__What to do__: When a line below contains the word "Description", it counts toward the total; give that total and nothing besides.

════════════════════

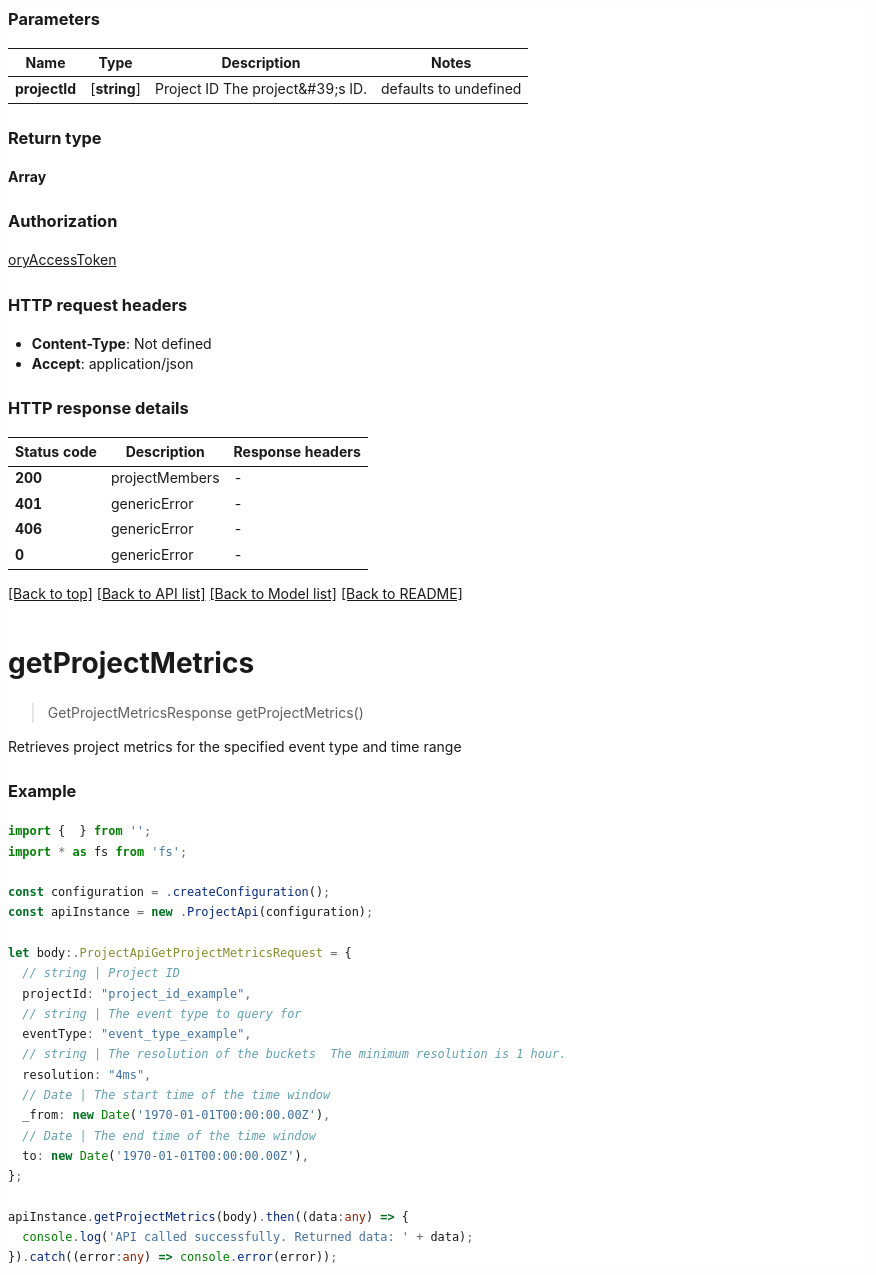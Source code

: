 
### Parameters

Name | Type | Description  | Notes
------------- | ------------- | ------------- | -------------
 **projectId** | [**string**] | Project ID  The project\&#39;s ID. | defaults to undefined


### Return type

**Array<CloudAccount>**

### Authorization

[oryAccessToken](README.md#oryAccessToken)

### HTTP request headers

 - **Content-Type**: Not defined
 - **Accept**: application/json


### HTTP response details
| Status code | Description | Response headers |
|-------------|-------------|------------------|
**200** | projectMembers |  -  |
**401** | genericError |  -  |
**406** | genericError |  -  |
**0** | genericError |  -  |

[[Back to top]](#) [[Back to API list]](README.md#documentation-for-api-endpoints) [[Back to Model list]](README.md#documentation-for-models) [[Back to README]](README.md)

# **getProjectMetrics**
> GetProjectMetricsResponse getProjectMetrics()

Retrieves project metrics for the specified event type and time range

### Example


```typescript
import {  } from '';
import * as fs from 'fs';

const configuration = .createConfiguration();
const apiInstance = new .ProjectApi(configuration);

let body:.ProjectApiGetProjectMetricsRequest = {
  // string | Project ID
  projectId: "project_id_example",
  // string | The event type to query for
  eventType: "event_type_example",
  // string | The resolution of the buckets  The minimum resolution is 1 hour.
  resolution: "4ms",
  // Date | The start time of the time window
  _from: new Date('1970-01-01T00:00:00.00Z'),
  // Date | The end time of the time window
  to: new Date('1970-01-01T00:00:00.00Z'),
};

apiInstance.getProjectMetrics(body).then((data:any) => {
  console.log('API called successfully. Returned data: ' + data);
}).catch((error:any) => console.error(error));
```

════════════════════

__Result below__: 2